Task prompt: Extract each line of the data and write it out again exactly.

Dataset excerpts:
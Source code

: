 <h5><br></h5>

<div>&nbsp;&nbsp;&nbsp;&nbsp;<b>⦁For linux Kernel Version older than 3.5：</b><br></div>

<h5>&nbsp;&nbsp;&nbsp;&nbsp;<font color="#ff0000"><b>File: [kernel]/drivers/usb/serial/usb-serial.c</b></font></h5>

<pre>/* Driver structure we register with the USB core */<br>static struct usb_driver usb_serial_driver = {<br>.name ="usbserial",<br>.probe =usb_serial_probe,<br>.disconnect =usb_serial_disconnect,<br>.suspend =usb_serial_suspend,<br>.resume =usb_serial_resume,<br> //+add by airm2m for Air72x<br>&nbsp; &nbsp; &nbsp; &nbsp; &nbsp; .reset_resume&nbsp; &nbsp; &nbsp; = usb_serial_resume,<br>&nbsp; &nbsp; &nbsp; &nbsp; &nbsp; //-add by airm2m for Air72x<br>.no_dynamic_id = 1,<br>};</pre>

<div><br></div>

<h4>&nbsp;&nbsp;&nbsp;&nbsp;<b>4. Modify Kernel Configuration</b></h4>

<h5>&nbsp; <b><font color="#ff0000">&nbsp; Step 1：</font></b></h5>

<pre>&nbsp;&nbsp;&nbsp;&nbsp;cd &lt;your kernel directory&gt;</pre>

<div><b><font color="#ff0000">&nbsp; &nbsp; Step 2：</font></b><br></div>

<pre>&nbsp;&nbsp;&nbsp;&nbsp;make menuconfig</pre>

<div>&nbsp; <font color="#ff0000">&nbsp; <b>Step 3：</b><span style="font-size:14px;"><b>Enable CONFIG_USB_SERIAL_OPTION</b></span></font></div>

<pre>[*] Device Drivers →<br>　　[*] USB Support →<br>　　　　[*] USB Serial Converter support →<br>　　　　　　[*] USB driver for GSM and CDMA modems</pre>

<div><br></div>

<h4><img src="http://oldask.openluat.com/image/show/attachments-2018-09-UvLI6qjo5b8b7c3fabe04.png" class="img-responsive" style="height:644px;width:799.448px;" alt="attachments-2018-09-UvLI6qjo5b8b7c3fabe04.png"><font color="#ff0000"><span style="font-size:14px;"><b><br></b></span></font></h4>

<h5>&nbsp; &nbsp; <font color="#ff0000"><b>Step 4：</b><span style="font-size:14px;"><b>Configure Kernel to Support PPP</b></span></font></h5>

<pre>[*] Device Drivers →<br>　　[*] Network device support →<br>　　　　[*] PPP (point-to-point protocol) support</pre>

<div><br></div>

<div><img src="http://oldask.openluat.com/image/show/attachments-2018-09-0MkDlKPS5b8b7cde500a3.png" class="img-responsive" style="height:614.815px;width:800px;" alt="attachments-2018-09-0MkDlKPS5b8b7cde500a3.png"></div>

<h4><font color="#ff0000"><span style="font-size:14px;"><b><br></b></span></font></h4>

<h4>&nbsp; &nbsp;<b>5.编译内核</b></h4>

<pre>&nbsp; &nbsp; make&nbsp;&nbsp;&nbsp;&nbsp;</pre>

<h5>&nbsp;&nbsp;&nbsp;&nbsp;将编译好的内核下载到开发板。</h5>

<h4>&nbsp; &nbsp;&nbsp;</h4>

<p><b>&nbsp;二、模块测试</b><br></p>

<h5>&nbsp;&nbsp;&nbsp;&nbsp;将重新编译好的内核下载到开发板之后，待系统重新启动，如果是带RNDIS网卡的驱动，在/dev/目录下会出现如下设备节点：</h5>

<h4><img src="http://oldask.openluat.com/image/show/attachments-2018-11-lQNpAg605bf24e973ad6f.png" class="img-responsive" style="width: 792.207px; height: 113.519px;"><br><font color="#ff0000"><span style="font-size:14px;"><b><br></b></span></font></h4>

Your response:
Source code

: <h5><br></h5>

<div>&nbsp;&nbsp;&nbsp;&nbsp;<b>⦁For linux Kernel Version older than 3.5：</b><br></div>

<h5>&nbsp;&nbsp;&nbsp;&nbsp;<font color="#ff0000"><b>File: [kernel]/drivers/usb/serial/usb-serial.c</b></font></h5>

<pre>/* Driver structure we register with the USB core */<br>static struct usb_driver usb_serial_driver = {<br>.name ="usbserial",<br>.probe =usb_serial_probe,<br>.disconnect =usb_serial_disconnect,<br>.suspend =usb_serial_suspend,<br>.resume =usb_serial_resume,<br> //+add by airm2m for Air72x<br>&nbsp; &nbsp; &nbsp; &nbsp; &nbsp; .reset_resume&nbsp; &nbsp; &nbsp; = usb_serial_resume,<br>&nbsp; &nbsp; &nbsp; &nbsp; &nbsp; //-add by airm2m for Air72x<br>.no_dynamic_id = 1,<br>};</pre>

<div><br></div>

<h4>&nbsp;&nbsp;&nbsp;&nbsp;<b>4. Modify Kernel Configuration</b></h4>

<h5>&nbsp; <b><font color="#ff0000">&nbsp; Step 1：</font></b></h5>

<pre>&nbsp;&nbsp;&nbsp;&nbsp;cd &lt;your kernel directory&gt;</pre>

<div><b><font color="#ff0000">&nbsp; &nbsp; Step 2：</font></b><br></div>

<pre>&nbsp;&nbsp;&nbsp;&nbsp;make menuconfig</pre>

<div>&nbsp; <font color="#ff0000">&nbsp; <b>Step 3：</b><span style="font-size:14px;"><b>Enable CONFIG_USB_SERIAL_OPTION</b></span></font></div>

<pre>[*] Device Drivers →<br>　　[*] USB Support →<br>　　　　[*] USB Serial Converter support →<br>　　　　　　[*] USB driver for GSM and CDMA modems</pre>

<div><br></div>

<h4><img src="http://oldask.openluat.com/image/show/attachments-2018-09-UvLI6qjo5b8b7c3fabe04.png" class="img-responsive" style="height:644px;width:799.448px;" alt="attachments-2018-09-UvLI6qjo5b8b7c3fabe04.png"><font color="#ff0000"><span style="font-size:14px;"><b><br></b></span></font></h4>

<h5>&nbsp; &nbsp; <font color="#ff0000"><b>Step 4：</b><span style="font-size:14px;"><b>Configure Kernel to Support PPP</b></span></font></h5>

<pre>[*] Device Drivers →<br>　　[*] Network device support →<br>　　　　[*] PPP (point-to-point protocol) support</pre>

<div><br></div>

<div><img src="http://oldask.openluat.com/image/show/attachments-2018-09-0MkDlKPS5b8b7cde500a3.png" class="img-responsive" style="height:614.815px;width:800px;" alt="attachments-2018-09-0MkDlKPS5b8b7cde500a3.png"></div>

<h4><font color="#ff0000"><span style="font-size:14px;"><b><br></b></span></font></h4>

<h4>&nbsp; &nbsp;<b>5.编译内核</b></h4>

<pre>&nbsp; &nbsp; make&nbsp;&nbsp;&nbsp;&nbsp;</pre>

<h5>&nbsp;&nbsp;&nbsp;&nbsp;将编译好的内核下载到开发板。</h5>

<h4>&nbsp; &nbsp;&nbsp;</h4>

<p><b>&nbsp;二、模块测试</b><br></p>

<h5>&nbsp;&nbsp;&nbsp;&nbsp;将重新编译好的内核下载到开发板之后，待系统重新启动，如果是带RNDIS网卡的驱动，在/dev/目录下会出现如下设备节点：</h5>

<h4><img src="http://oldask.openluat.com/image/show/attachments-2018-11-lQNpAg605bf24e973ad6f.png" class="img-responsive" style="width: 792.207px; height: 113.519px;"><br><font color="#ff0000"><span style="font-size:14px;"><b><br></b></span></font></h4>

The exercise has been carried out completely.